* [DATA]:
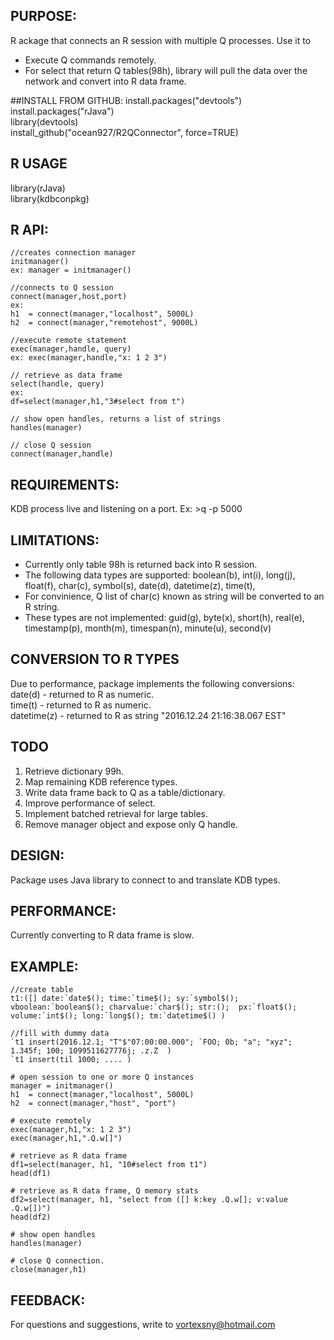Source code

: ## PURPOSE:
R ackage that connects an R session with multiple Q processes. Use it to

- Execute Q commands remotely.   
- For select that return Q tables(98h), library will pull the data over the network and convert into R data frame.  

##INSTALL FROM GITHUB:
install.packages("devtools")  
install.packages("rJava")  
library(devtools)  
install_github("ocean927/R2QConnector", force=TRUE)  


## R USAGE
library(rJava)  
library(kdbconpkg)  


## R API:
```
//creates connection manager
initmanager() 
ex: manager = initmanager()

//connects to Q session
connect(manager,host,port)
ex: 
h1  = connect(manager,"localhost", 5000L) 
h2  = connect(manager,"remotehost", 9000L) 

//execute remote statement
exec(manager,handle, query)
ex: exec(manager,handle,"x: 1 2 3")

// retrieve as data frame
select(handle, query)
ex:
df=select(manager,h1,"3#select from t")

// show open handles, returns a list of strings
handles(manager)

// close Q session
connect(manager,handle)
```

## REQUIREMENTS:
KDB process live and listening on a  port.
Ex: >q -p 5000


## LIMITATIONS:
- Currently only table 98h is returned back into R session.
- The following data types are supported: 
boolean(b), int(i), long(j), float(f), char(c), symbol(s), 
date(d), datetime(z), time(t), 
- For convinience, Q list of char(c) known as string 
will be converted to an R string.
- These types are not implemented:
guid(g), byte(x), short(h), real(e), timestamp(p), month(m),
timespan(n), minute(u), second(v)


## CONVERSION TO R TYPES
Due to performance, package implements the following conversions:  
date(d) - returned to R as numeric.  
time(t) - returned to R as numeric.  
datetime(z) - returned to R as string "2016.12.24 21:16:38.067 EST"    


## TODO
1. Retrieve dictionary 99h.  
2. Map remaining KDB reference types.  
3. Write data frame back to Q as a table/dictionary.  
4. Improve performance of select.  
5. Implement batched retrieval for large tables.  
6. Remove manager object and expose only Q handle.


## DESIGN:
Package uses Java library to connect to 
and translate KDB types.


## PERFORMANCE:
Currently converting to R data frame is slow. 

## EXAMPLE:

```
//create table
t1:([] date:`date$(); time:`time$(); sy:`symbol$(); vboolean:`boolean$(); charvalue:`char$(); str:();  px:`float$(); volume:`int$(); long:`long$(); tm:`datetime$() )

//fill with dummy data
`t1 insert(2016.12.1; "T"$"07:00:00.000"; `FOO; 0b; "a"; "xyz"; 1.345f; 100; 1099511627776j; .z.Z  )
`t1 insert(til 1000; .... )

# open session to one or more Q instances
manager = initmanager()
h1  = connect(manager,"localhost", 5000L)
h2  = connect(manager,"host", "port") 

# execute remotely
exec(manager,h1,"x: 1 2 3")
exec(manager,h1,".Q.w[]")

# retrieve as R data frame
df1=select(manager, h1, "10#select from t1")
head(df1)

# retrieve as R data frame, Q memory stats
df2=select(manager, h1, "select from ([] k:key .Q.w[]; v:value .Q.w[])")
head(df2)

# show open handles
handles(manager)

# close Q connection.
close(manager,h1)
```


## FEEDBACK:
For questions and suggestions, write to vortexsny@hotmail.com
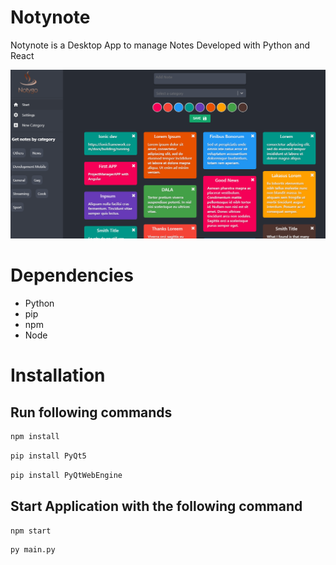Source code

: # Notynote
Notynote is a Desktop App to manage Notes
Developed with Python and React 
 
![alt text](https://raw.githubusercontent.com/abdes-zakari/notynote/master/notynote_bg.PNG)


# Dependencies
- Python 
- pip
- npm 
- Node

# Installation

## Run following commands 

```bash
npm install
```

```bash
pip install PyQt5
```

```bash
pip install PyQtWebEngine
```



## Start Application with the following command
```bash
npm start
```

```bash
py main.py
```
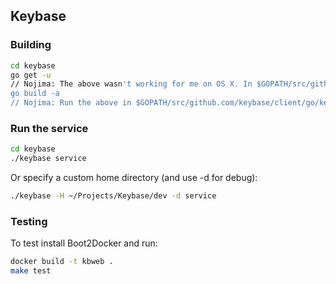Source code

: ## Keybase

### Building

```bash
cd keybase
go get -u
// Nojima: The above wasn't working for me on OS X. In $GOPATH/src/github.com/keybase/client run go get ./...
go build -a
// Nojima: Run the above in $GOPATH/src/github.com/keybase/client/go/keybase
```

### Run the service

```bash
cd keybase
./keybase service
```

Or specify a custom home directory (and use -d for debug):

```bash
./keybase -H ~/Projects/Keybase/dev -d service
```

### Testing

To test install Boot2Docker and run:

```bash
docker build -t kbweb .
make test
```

* [TO DO]:
The lines to return are those in the records above that hold the word "only".

* [YOUR SOLUTION]:
- Currently only table 98h is returned back into R session.
6. Remove manager object and expose only Q handle.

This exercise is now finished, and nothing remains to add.